─── Raw data

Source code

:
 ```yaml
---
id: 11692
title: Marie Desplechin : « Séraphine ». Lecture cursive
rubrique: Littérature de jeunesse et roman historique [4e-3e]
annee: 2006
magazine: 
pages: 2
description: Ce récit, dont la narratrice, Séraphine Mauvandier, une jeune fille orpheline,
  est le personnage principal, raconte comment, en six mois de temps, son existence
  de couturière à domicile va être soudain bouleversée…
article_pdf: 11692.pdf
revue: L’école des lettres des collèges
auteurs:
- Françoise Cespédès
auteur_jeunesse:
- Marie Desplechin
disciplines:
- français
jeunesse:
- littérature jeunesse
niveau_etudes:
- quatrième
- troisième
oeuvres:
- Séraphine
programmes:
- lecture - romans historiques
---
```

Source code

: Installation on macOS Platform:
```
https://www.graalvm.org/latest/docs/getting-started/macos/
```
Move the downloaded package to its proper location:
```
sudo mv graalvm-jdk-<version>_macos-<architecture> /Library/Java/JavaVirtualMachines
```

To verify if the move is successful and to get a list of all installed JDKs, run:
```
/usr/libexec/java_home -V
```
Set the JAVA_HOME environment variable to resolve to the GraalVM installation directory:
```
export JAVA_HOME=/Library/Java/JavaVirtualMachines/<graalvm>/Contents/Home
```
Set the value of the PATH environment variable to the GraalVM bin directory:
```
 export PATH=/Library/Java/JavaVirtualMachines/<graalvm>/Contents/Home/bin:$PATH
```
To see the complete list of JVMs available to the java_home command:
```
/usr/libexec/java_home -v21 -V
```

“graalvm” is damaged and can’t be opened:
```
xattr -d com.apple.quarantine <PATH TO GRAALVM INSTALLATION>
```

──────

What you need to do »
Exactly as given, restate all the lines above.

Exercise output »
Source code

:
 ```yaml
---
id: 11692
title: Marie Desplechin : « Séraphine ». Lecture cursive
rubrique: Littérature de jeunesse et roman historique [4e-3e]
annee: 2006
magazine: 
pages: 2
description: Ce récit, dont la narratrice, Séraphine Mauvandier, une jeune fille orpheline,
  est le personnage principal, raconte comment, en six mois de temps, son existence
  de couturière à domicile va être soudain bouleversée…
article_pdf: 11692.pdf
revue: L’école des lettres des collèges
auteurs:
- Françoise Cespédès
auteur_jeunesse:
- Marie Desplechin
disciplines:
- français
jeunesse:
- littérature jeunesse
niveau_etudes:
- quatrième
- troisième
oeuvres:
- Séraphine
programmes:
- lecture - romans historiques
---
```

Source code

: Installation on macOS Platform:
```
https://www.graalvm.org/latest/docs/getting-started/macos/
```
Move the downloaded package to its proper location:
```
sudo mv graalvm-jdk-<version>_macos-<architecture> /Library/Java/JavaVirtualMachines
```

To verify if the move is successful and to get a list of all installed JDKs, run:
```
/usr/libexec/java_home -V
```
Set the JAVA_HOME environment variable to resolve to the GraalVM installation directory:
```
export JAVA_HOME=/Library/Java/JavaVirtualMachines/<graalvm>/Contents/Home
```
Set the value of the PATH environment variable to the GraalVM bin directory:
```
 export PATH=/Library/Java/JavaVirtualMachines/<graalvm>/Contents/Home/bin:$PATH
```
To see the complete list of JVMs available to the java_home command:
```
/usr/libexec/java_home -v21 -V
```

“graalvm” is damaged and can’t be opened:
```
xattr -d com.apple.quarantine <PATH TO GRAALVM INSTALLATION>
```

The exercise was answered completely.